Ever thought of how the traditional methods of data analyzing would work with the increased amount of data?
Data is increasing exponentially. And, because data is only valuable if it’s refined, there needs to be new ways to analyze it. It was estimated that there would be 44 zettabytes of data in the world by the end of 2020. This is only the data that is publicly available. There is a lot of data that we still don’t have access to. When such a huge amount of data and enormous data sets are involved, this is called big data.
Big data refers to dynamic, large, and disparate volumes of data that is being created by people, tools, and machines. It refers to data sets that are so massive, so quickly built, and so varied that they defy the traditional analysis methods that you might perform with a relational database. There is no one definition of big data, but there are certain elements that are common across the different definitions, such as velocity, volume, variety, veracity, and value. These are the main 5 Vs of big data. Let’s look at each one of them in more detail.
Velocity is the speed at which data accumulates. Data is being generated extremely fast, in a process that never stops. The attributes include near- or real-time streaming, local, and cloud-based technologies that can process information quickly.
Volume is the scale of the data or increase in the amount of data stored. The drivers of volume are the increase in the data sources, higher resolution sensors, and scalable infrastructure.
Variety is the diversity of the data. Structured data fits neatly in rows and columns in relational databases while unstructured data is not organized in a predefined way, like tweets, blogs, pictures, and videos. Variety also reflects that data comes from different sources like machines, people, and processes, both internal and external to organizations. And the drivers for variety are mobiles, social media, wearable technologies, geo technologies, video, and many more.
Veracity is the quality and the origin of data and its conformity to facts and accuracy. Attributes include consistency, completeness, integrity, and ambiguity. The drivers include cost and the need for traceability. With large amounts of data available, the debate rages on about the accuracy and authentication of data in the digital age: Is the information real or fake?
Value refers to our ability and need to turn data into value. The value isn’t just profit. It might have medical or social benefits as well as customer, employee, or personal satisfaction. This last V is one of the main reasons why people invest time into big data. They are looking to derive value from it.
Now that we understand the basics of big data and its components, the question is how big data is driving digital transformation?
How big data is driving transformation
Digital transformation is not simply duplicating existing processes in a digital form.
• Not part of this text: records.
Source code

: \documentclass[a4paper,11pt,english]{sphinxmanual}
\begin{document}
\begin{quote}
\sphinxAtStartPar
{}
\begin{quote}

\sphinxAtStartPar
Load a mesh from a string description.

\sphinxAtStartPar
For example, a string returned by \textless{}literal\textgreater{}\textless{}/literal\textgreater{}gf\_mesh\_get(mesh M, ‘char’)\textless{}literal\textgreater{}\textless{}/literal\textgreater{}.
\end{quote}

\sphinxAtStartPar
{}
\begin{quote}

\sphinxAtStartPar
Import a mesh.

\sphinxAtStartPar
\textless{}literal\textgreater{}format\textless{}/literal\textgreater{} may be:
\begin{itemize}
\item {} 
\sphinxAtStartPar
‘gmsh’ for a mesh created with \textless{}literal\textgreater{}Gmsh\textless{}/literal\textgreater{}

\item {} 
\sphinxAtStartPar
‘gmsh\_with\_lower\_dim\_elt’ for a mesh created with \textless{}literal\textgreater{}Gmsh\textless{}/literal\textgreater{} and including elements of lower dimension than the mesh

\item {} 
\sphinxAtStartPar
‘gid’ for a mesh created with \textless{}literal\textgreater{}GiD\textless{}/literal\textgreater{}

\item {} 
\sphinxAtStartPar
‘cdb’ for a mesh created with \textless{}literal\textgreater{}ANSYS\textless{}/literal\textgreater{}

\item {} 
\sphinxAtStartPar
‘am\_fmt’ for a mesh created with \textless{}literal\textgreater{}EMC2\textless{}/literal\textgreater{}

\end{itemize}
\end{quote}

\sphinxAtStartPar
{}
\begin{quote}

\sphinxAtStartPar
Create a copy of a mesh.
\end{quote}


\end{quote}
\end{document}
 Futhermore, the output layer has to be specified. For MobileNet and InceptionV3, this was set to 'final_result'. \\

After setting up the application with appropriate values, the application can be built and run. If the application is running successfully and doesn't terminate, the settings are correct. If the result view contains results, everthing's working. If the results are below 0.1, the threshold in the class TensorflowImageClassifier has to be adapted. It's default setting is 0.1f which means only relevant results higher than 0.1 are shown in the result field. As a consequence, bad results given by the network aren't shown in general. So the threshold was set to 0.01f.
The in-depth analysis of how the business operates helps organizations discover how to improve their processes and operations and harness the benefits of integrating data science into their workflows.
Data science, artificial intelligence, machine learning, and deep learning are all topics that we hear often, but the definitions are still confusing. Let’s look at these definitions.
Data science is the process and method for extracting knowledge and insights from large volumes of disparate data. It’s an interdisciplinary field that involves mathematics, statistical analysis, data visualization, machine learning, and more. It’s what makes it possible for us to appropriate information, see patterns, find meanings from large volumes of data, and use the data to make decisions that drive business. Data science can use many of the artificial intelligence techniques to derive insight from data.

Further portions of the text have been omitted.